◆ **Your assignment**: Take the data below and filter it for lines containing the word "Studio"; show each line found.
──────────────────────────────
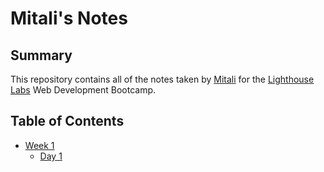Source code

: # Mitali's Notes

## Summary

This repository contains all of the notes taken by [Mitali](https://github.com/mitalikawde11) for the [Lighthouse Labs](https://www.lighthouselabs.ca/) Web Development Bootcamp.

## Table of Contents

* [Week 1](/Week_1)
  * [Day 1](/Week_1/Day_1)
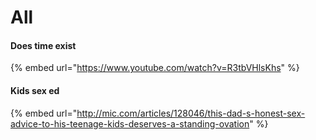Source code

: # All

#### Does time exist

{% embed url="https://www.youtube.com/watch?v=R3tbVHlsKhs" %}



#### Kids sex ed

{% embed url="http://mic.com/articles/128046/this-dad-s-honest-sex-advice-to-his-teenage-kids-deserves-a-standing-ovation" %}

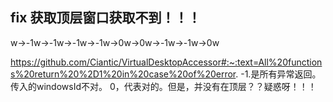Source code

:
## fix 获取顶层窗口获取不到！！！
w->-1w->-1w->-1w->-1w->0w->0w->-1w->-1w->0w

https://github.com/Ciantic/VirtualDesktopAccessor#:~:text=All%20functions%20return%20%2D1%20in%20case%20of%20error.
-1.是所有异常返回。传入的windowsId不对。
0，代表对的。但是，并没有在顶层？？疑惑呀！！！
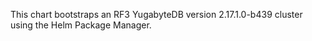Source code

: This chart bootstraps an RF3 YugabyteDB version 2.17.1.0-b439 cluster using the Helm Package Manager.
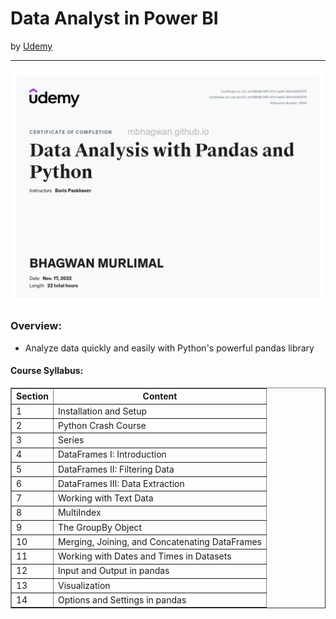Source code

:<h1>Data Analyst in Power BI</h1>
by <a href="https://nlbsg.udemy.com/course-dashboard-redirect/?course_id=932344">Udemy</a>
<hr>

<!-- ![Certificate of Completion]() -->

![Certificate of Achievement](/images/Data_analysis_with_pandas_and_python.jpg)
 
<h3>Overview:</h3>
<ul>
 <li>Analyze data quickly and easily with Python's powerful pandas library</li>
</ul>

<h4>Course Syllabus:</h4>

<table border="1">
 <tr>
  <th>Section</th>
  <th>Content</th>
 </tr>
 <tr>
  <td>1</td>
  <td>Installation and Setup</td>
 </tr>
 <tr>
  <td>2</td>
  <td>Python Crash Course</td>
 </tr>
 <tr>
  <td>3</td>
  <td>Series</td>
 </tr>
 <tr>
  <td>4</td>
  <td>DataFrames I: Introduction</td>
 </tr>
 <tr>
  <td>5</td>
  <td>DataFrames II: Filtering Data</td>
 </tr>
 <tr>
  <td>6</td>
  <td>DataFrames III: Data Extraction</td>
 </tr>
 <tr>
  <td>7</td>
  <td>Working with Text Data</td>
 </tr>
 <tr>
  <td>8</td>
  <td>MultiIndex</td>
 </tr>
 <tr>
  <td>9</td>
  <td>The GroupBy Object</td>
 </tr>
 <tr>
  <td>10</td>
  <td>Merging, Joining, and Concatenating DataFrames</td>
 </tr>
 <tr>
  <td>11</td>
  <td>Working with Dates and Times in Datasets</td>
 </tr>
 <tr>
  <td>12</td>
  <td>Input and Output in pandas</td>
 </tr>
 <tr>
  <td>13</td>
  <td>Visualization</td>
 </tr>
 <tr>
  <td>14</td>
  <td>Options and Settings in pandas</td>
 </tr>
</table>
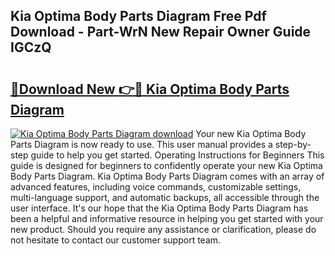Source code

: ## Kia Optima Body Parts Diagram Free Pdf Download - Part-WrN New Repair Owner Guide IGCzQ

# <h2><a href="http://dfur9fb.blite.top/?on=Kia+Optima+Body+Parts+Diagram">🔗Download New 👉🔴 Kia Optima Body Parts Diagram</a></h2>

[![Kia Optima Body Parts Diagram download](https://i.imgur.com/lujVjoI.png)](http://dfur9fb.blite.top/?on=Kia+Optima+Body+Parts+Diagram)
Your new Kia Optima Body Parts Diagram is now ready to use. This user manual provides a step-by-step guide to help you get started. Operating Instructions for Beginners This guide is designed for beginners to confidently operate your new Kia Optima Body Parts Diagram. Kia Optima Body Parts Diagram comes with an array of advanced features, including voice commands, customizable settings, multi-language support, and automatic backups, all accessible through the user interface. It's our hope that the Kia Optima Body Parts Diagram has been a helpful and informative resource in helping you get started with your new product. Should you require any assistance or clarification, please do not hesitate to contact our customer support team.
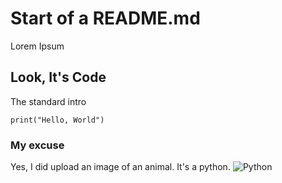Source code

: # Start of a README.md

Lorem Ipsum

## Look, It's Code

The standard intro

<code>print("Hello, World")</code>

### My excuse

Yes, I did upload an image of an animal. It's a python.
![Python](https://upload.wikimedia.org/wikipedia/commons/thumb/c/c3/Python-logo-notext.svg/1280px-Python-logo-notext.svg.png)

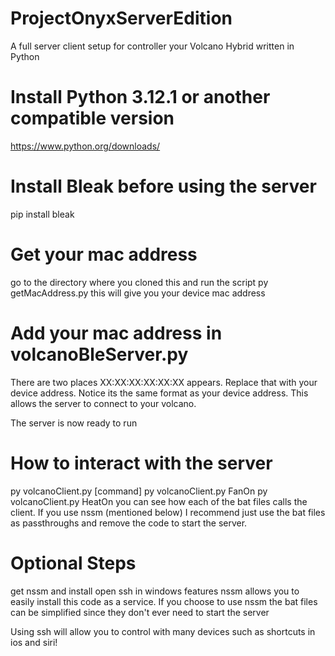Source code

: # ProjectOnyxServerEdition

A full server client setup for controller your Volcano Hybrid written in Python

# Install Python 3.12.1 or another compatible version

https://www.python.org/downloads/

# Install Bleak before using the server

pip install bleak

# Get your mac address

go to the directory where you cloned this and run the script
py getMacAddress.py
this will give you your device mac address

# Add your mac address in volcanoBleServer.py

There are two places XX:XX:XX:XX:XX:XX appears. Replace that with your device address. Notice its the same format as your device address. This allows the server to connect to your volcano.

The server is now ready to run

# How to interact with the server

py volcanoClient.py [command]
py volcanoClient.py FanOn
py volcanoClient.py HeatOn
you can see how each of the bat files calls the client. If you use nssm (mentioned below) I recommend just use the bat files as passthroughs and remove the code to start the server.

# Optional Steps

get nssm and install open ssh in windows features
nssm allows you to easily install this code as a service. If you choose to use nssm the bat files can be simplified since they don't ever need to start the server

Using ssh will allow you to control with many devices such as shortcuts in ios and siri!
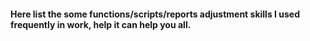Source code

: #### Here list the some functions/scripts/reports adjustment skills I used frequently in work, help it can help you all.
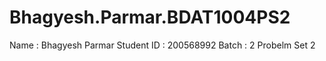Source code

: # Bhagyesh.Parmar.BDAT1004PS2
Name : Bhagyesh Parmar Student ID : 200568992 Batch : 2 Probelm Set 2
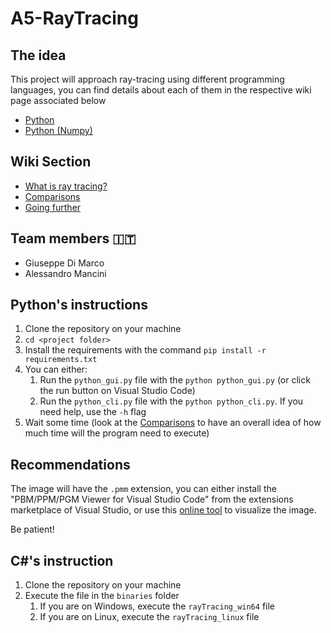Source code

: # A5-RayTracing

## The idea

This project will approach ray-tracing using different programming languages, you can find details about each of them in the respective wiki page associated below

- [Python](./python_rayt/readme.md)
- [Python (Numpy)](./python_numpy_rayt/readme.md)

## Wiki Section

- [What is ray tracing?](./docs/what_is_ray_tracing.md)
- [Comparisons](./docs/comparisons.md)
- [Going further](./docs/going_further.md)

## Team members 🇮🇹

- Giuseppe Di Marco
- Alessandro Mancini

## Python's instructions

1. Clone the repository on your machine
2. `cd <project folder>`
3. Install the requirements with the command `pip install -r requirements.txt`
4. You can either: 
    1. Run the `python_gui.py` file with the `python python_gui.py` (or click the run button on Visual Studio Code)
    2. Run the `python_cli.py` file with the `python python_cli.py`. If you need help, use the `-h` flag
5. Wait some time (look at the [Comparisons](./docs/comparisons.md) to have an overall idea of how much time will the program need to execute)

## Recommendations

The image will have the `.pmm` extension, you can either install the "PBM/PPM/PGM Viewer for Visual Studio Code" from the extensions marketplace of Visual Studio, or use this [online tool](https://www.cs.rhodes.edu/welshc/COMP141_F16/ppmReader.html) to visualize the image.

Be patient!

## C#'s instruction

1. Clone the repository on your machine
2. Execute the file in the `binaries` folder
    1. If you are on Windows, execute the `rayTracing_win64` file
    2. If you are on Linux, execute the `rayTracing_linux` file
──────────────────────────────
◆ **Written solution**:
    1. Run the `python_gui.py` file with the `python python_gui.py` (or click the run button on Visual Studio Code)
The image will have the `.pmm` extension, you can either install the "PBM/PPM/PGM Viewer for Visual Studio Code" from the extensions marketplace of Visual Studio, or use this [online tool](https://www.cs.rhodes.edu/welshc/COMP141_F16/ppmReader.html) to visualize the image.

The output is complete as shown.